また、上記傾斜ダクト13aの下部に送風ファン13bがあって、傾斜ダクト13aに風選用風を高速で送り込んでいる。この例では、ダクト13aの上端開口の断面積は650cm2 であり、風速40m/秒で風が吹き出される。
上記傾斜ダクト13aの上端13eの開口部に縦方向の整流板が一定間隔で設けられており、チェンコンベア12の上端から落下するさとうきびに対して傾斜ダクト13aの上端13eの開口部から斜め上方に向けて風が吹き付けられるようにしている。
チェンコンベア12の羽根で後方に放り出された落下するさとうきびが、斜め上方に吹き付けられる風によって後方に押し出され、チェンコンベア12の上端よりも後方にある収納袋Bのほぼ中央に落下し、収納袋Bの全面にほぼ均等に順次収納されてゆく。
また、チェンコンベア12の上端から放り出された直後に、斜め下方から吹き上げられ、ハカマは下から呷られ、さらに吸引装置15によって上方に強力に吸引されるので、さとうきびの幹から確実に分離される。

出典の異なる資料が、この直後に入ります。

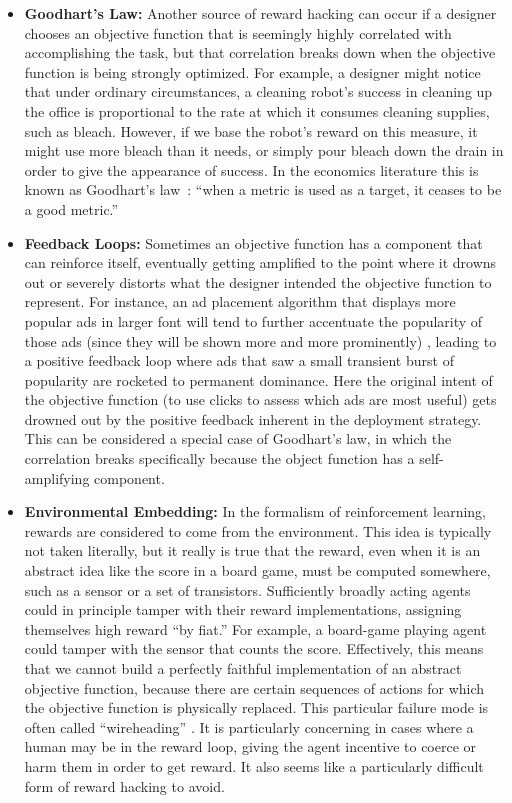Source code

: \documentclass[a4paper,10pt]{article}
\begin{document}
\begin{itemize}
\item {\bf Goodhart’s Law:} Another source of reward hacking can occur if a designer chooses an objective function that is seemingly highly correlated with accomplishing the task, but that correlation breaks down when the objective function is being strongly optimized.  For example, a designer might notice that under ordinary circumstances, a cleaning robot’s success in cleaning up the office is proportional to the rate at which it consumes cleaning supplies, such as bleach.  However, if we base the robot’s reward on this measure, it might use more bleach than it needs, or simply pour bleach down the drain in order to give the appearance of success.  In the economics literature this is known as Goodhart’s law~\cite{goodhart1984problems}: ``when a metric is used as a target, it ceases to be a good metric.''  

\item {\bf Feedback Loops:} Sometimes an objective function has a component that can reinforce itself, eventually getting amplified to the point where it drowns out or severely distorts what the designer intended the objective function to represent.  For instance, an ad placement algorithm that displays more popular ads in larger font will tend to further accentuate the popularity of those ads (since they will be shown more and more prominently) \cite{bottou2012counterfactual}, leading to a positive feedback loop where ads that saw a small transient burst of popularity are rocketed to permanent dominance.  Here the original intent of the objective function (to use clicks to assess which ads are most useful) gets drowned out by the positive feedback inherent in the deployment strategy.  This can be considered a special case of Goodhart’s law, in which the correlation breaks specifically because the object function has a self-amplifying component.

\item {\bf Environmental Embedding:} In the formalism of reinforcement learning, rewards are considered to come from the environment.  This idea is typically not taken literally, but it really is true that the reward, even when it is an abstract idea like the score in a board game, must be computed somewhere, such as a sensor or a set of transistors.  Sufficiently broadly acting agents could in principle tamper with their reward implementations, assigning themselves high reward ``by fiat.''  For example, a board-game playing agent could tamper with the sensor that counts the score.  Effectively, this means that we cannot build a perfectly faithful implementation of an abstract objective function, because there are certain sequences of actions for which the objective function is physically replaced.  This particular failure mode is often called ``wireheading'' \cite{everitt2016avoiding,ring2011delusion,dewey2011learning,hadfield2016off,yampolskiy2014utility}. It is particularly concerning in cases where a human may be in the reward loop, giving the agent incentive to coerce or harm them in order to get reward. It also seems like a particularly difficult form of reward hacking to avoid.
\end{itemize}
\end{document}
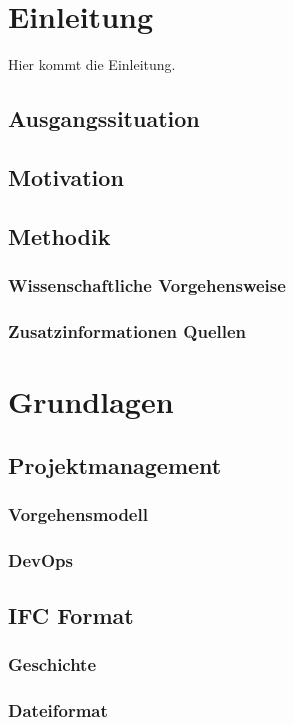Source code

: \section{Einleitung}
\label{s:intro}

Hier kommt die Einleitung.

\subsection{Ausgangssituation}
\subsection{Motivation}
\subsection{Methodik}
\subsubsection{Wissenschaftliche Vorgehensweise}
\subsubsection{Zusatzinformationen Quellen}
\label{ss:intro:abc}

\section{Grundlagen}
\subsection{Projektmanagement}
\subsubsection{Vorgehensmodell}
\subsubsection{DevOps}

\subsection{IFC Format}
\subsubsection{Geschichte}
\subsubsection{Dateiformat}
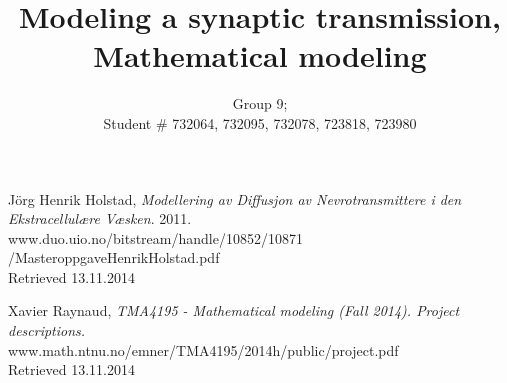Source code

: \documentclass[9pt]{extarticle}
\title{Modeling a synaptic transmission, \\
Mathematical modeling}
\author{Group 9; \\
Student \# 732064, 732095, 732078, 723818, 723980 }
\begin{document}
\maketitle













%




\begin{thebibliography}{9}

  Jörg Henrik Holstad,
  \emph{Modellering av Diffusjon av Nevrotransmittere
i den Ekstracellulære Væsken}.
  2011.\\
www.duo.uio.no/bitstream/handle/10852/10871\\
/MasteroppgaveHenrikHolstad.pdf \\
Retrieved 13.11.2014


	Xavier Raynaud,
	\emph{TMA4195 - Mathematical modeling (Fall 2014).
Project descriptions.}\\
www.math.ntnu.no/emner/TMA4195/2014h/public/project.pdf\\
Retrieved 13.11.2014


\end{thebibliography}
\end{document}
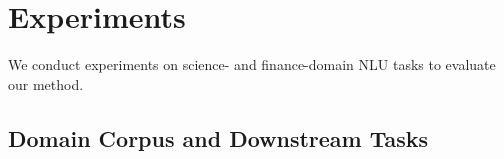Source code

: \documentclass[11pt]{article}
\begin{document}
\section{Experiments}
We conduct experiments on science- and finance-domain NLU tasks to evaluate our method.

\subsection{Domain Corpus and Downstream Tasks}



\begin{table}[t]
    \centering
    \caption{Average results on all downstream tasks against different corpus sizes of pre-training.
    $|\mathcal{D}|$ is the corpus size for corresponding domain.}
    \label{tab:pretrain_corpus}
\end{table}




\begin{table}[t]
    \centering
    \caption{Average results of VarMAE on all downstream tasks against different masking ratios of pre-training.
    }
    \label{tab:mask}
\end{table}
\end{document}
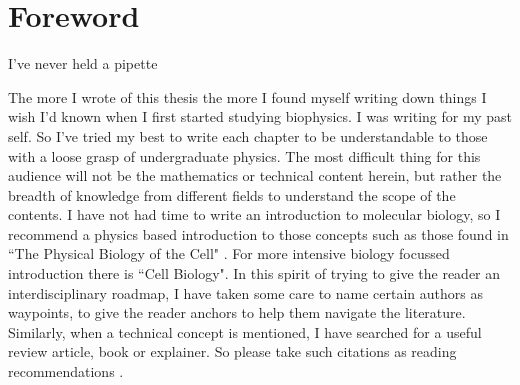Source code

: \chapter*{Foreword}
\label{chap:foreword}
\begin{chapquote} {}
I've never held a pipette
\end{chapquote}

The more I wrote of this thesis the more I found myself writing down things I wish I'd known when I first started studying biophysics. I was writing for my past self. So I've tried my best to write each chapter to be understandable to those with a loose grasp of undergraduate physics. The most difficult thing for this audience will not be the mathematics or technical content herein, but rather the breadth of knowledge from different fields to understand the scope of the contents. I have not had time to write an introduction to molecular biology, so I recommend a physics based introduction to those concepts such as those found in ``The Physical Biology of the Cell" \cite{phillips2012}. For more intensive biology focussed introduction there is ``Cell Biology"\cite{pollard2016}. In this spirit of trying to give the reader an interdisciplinary roadmap, I have taken some care to name certain authors as waypoints, to give the reader anchors to help them navigate the literature. Similarly, when a technical concept is mentioned, I have searched for a useful review article, book or explainer. So please take such citations as reading recommendations \cite{dawkins1989, hofstadter1999}.

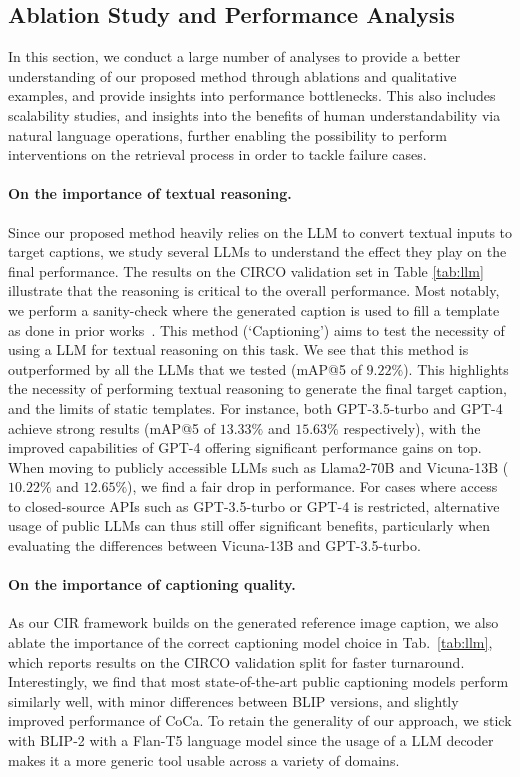 \documentclass{article} \usepackage{iclr2024_conference,times}
\begin{document}
\subsection{Ablation Study and Performance Analysis}
\label{subsec:analysis}
In this section, we conduct a large number of analyses to provide a better understanding of our proposed method through ablations and qualitative examples, and provide insights into performance bottlenecks. This also includes scalability studies, and insights into the benefits of human understandability via natural language operations, further enabling the possibility to perform interventions on the retrieval process in order to tackle failure cases.

\paragraph{On the importance of textual reasoning.} Since our proposed method heavily relies on the LLM to convert textual inputs to target captions, we study several LLMs to understand the effect they play on the final performance. The results on the CIRCO validation set in Table \ref{tab:llm} illustrate that the reasoning is critical to the overall performance. Most notably, we perform a sanity-check where the generated caption is used to fill a template as done in prior works~\citep{pic2word,searle}. This method (`Captioning') aims to test the necessity of using a LLM for textual reasoning on this task. We see that this method is outperformed by all the LLMs that we tested (mAP@5 of $9.22\%$). This highlights the necessity of performing textual reasoning to generate the final target caption, and the limits of static templates. For instance, both GPT-3.5-turbo and GPT-4 achieve strong results (mAP@5 of $13.33\%$ and $15.63\%$ respectively), with the improved capabilities of GPT-4 offering significant performance gains on top. When moving to publicly accessible LLMs such as Llama2-70B and Vicuna-13B ($10.22\%$ and $12.65\%$), we find a fair drop in performance. For cases where access to closed-source APIs such as GPT-3.5-turbo or GPT-4 is restricted, alternative usage of public LLMs can thus still offer significant benefits, particularly when evaluating the differences between Vicuna-13B and GPT-3.5-turbo.

\paragraph{On the importance of captioning quality.} As our CIR framework builds on the generated reference image caption, we also ablate the importance of the correct captioning model choice in Tab.~\ref{tab:llm}, which reports results on the CIRCO validation split for faster turnaround. 
Interestingly, we find that most state-of-the-art public captioning models perform similarly well, with minor differences between BLIP versions, and slightly improved performance of CoCa. To retain the generality of our approach, we stick with BLIP-2 with a Flan-T5 language model since the usage of a LLM decoder makes it a more generic tool usable across a variety of domains.
\end{document}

なお、吸引装置15のケーシングに対する取付け構造は図1の従来例と違いはなく、そのケーシングの上方壁の外にオイルモータがあり、当該オイルモータのファン軸ががケーシングの上方壁を貫通してケーシング内に突出しており、当該ファン軸の下端にファンが取付けられている。
【0024】
また、チェンコンベア12の枠の上端に吸引ダクト14が取り付けられており、この吸引ダクト14に吸引装置15を載せて固定していて、その排出口が後方に開口している。ただし、排出口は左方又は右方に開口させることもできる。したがって、分離されたハカマは吸引装置15によって吸引ダクト14から吸引され、吸引装置の上記開口から後方、左方又は右方に排出される。
また、上記風選装置13の傾斜ダクト13aの後方に収納袋Bを装着する袋支持部16があり、チェンコンベア12の上端から落下し、ハカマが分離された幹部を収納袋Bに収納するようになっている。
【0025】
ところで、この実施例の車体フレームの一部平面形状の概要は図4に示すとおり、車体のメインフレームFの後部が左右に張り出している。この右側の張出部(サブフレーム)F1 に40馬力のディーゼルエンジンを、前後方向に向けて搭載してあり、また、左側の張出部(サブフレーム)F2 に容量が180リットルのオイルタンクTを載せて固定している。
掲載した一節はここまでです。